UpdraftPlusに未認証の認証回避からRCEへ至る脆弱性、実悪用報告あり(CVE-2026-10795)
- 対象製品
- UpdraftPlus: WP Backup & Migration Plugin(プラグイン)
- CVE
- CVE-2026-10795
- CVSS / 深刻度
- 8.1 / High
- 影響バージョン
- Free 1.26.4以下 / Premium 2.26.4以下(UpdraftCentralまたはMigratorのリモート接続キーを利用する影響構成)
- 修正版
- Free 1.26.5 / Premium 2.26.5
- 脆弱性種別
- 未認証Authentication Bypass → 任意RPCコマンド → プラグインアップロード・有効化 → RCE
脆弱性の概要
UpdraftPlus 1.26.4以下には、リモート通信の認証を回避して管理者権限相当のRPCコマンドを実行できる脆弱性があります。悪用すると攻撃者が悪意あるプラグインをアップロード・有効化し、Remote Code Executionからサイト完全侵害へ到達可能です。
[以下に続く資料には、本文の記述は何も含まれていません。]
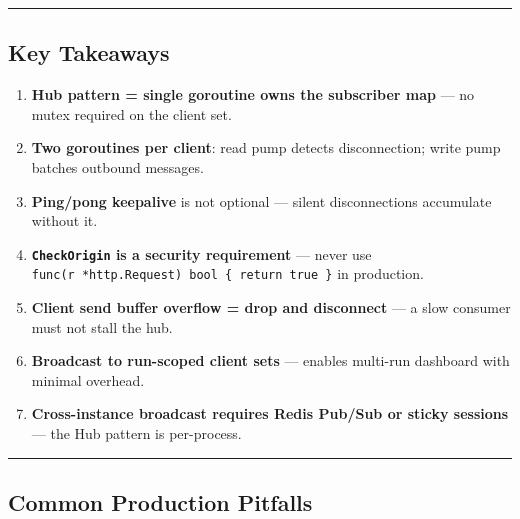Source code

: \documentclass[
]{article}
\providecommand{\tightlist}{%
  \setlength{\itemsep}{0pt}\setlength{\parskip}{0pt}}
\begin{document}
\begin{center}\rule{0.5\linewidth}{0.5pt}\end{center}

\hypertarget{key-takeaways-1}{%
\subsection{Key Takeaways}\label{key-takeaways-1}}

\begin{enumerate}
\def\labelenumi{\arabic{enumi}.}
\tightlist
\item
  \textbf{Hub pattern = single goroutine owns the subscriber map} --- no
  mutex required on the client set.
\item
  \textbf{Two goroutines per client}: read pump detects disconnection;
  write pump batches outbound messages.
\item
  \textbf{Ping/pong keepalive} is not optional --- silent disconnections
  accumulate without it.
\item
  \textbf{\texttt{CheckOrigin} is a security requirement} --- never use
  \texttt{func(r\ *http.Request)\ bool\ \{\ return\ true\ \}} in
  production.
\item
  \textbf{Client send buffer overflow = drop and disconnect} --- a slow
  consumer must not stall the hub.
\item
  \textbf{Broadcast to run-scoped client sets} --- enables multi-run
  dashboard with minimal overhead.
\item
  \textbf{Cross-instance broadcast requires Redis Pub/Sub or sticky
  sessions} --- the Hub pattern is per-process.
\end{enumerate}

\begin{center}\rule{0.5\linewidth}{0.5pt}\end{center}

\hypertarget{common-production-pitfalls-1}{%
\subsection{Common Production
Pitfalls}\label{common-production-pitfalls-1}}
\end{document}
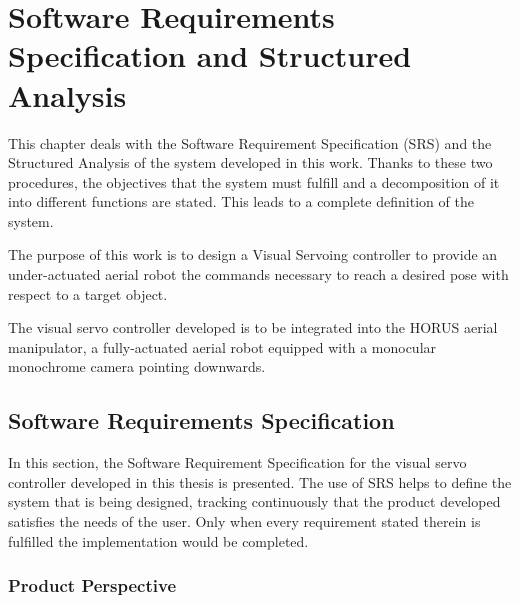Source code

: 
\chapter{Software Requirements Specification and Structured Analysis}
\label{chap:srs-sa}

This chapter deals with the Software Requirement Specification (SRS) \cite{IEEE8301998} and the Structured Analysis \cite{SA_Braune} of the system developed in this work. Thanks to these two procedures, the objectives that the system must fulfill and a decomposition of it into different functions are stated. This leads to a complete definition of the system.


The purpose of this work is to design a Visual Servoing controller to provide an under-actuated aerial robot the commands necessary to reach a desired pose with respect to a target object.



The visual servo controller developed is to be integrated into the HORUS aerial manipulator, a fully-actuated aerial robot equipped with a monocular monochrome camera pointing downwards.



\section{Software Requirements Specification}
\label{sec:srs}

In this section, the Software Requirement Specification \cite{IEEE8301998} for the visual servo controller developed in this thesis is presented. The use of SRS helps to define the system that is being designed, tracking continuously that the product developed satisfies the needs of the user. Only when every requirement stated therein is fulfilled the implementation would be completed.

\subsection{Product Perspective}
\label{sec:product-perspective}


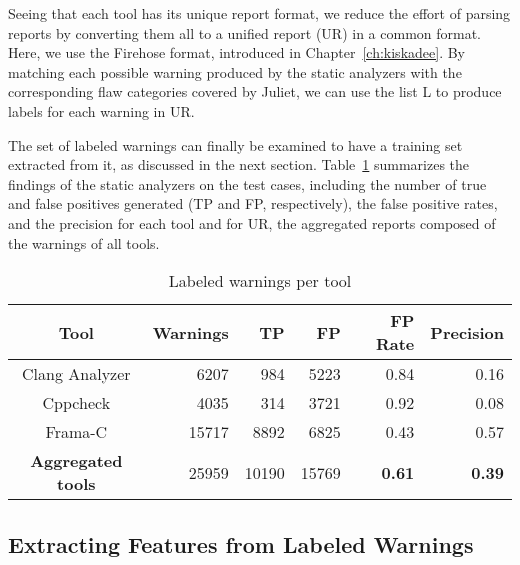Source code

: Seeing that each tool has its unique report format, we reduce the effort of
parsing reports by converting them all to a unified report (UR) in a common
format. Here, we use the Firehose format, introduced in
Chapter~\ref{ch:kiskadee}.  By matching each possible warning produced by the
static analyzers with the corresponding flaw categories covered by Juliet, we
can use the list L to produce labels for each warning in UR.

The set of labeled warnings can finally be examined to have a training set
extracted from it, as discussed in the next section.
Table~\ref{tab:labeled_warnings} summarizes the findings of the static
analyzers on the test cases, including the number of true and false positives
generated (TP and FP, respectively), the false positive rates, and the precision
for each tool and for UR, the aggregated reports composed of the warnings of
all tools.

  \begin{table}
    \begin{center}
        \begin{tabular}{crrrrr}\hline
          Tool & Warnings & TP & FP & FP Rate & Precision \\
        \hline
          Clang Analyzer & 6207 & 984 & 5223 & 0.84 & 0.16 \\
          Cppcheck & 4035 & 314 & 3721 & 0.92 & 0.08 \\
          Frama-C & 15717 & 8892 & 6825 & 0.43 & 0.57 \\
          \textbf{Aggregated tools} & 25959 & 10190 & 15769 & \textbf{0.61}  & \textbf{0.39} \\ \hline
        \end{tabular}
        \caption{Labeled warnings per tool}\label{tab:labeled_warnings}
    \end{center}
\end{table}


\subsection{Extracting Features from Labeled Warnings}\label{sec:data:features}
CVSSは8.1 Highですが、KEV Intelligenceでは実悪用ありとしてHigh confidenceで追跡されています。
技術的な内容
UpdraftCentralのリモート通信メッセージ形式の検証不足により署名検証を迂回でき、復号失敗時の戻り値が予測可能なゼロ値の暗号鍵として扱われることで、認証されていない攻撃者が任意のRPCコマンドを偽造できます。開発元は影響サイトを全体の10%未満と推定し、Free 1.26.5 / Premium 2.26.5で修正しています。開発元は公開時点では攻撃を確認していませんでしたが、その後の外部KEV情報で実悪用が報告されています。
悪用状況
実攻撃を確認
推奨対応
UpdraftPlusをFree 1.26.5以上 / Premium 2.26.5以上、実運用では最新版へ更新してください。UpdraftCentral利用時はBase plugin 0.8.32以上も確認してください。影響構成を公開していた場合は、不審なAdministratorや未知のプラグイン、管理操作履歴を確認し、侵害が疑われる場合はUpdraftCentral等の接続キーとWordPressの認証キー・saltのローテーションも行ってください。
情報源
情報確認日時:2026年9月2日 12:28
掲載情報は確認時点で公開されているWordPress公式、CVE、セキュリティベンダー等の情報をもとに整理しています。すべての脆弱性や攻撃を網羅・検知することを保証するものではありません。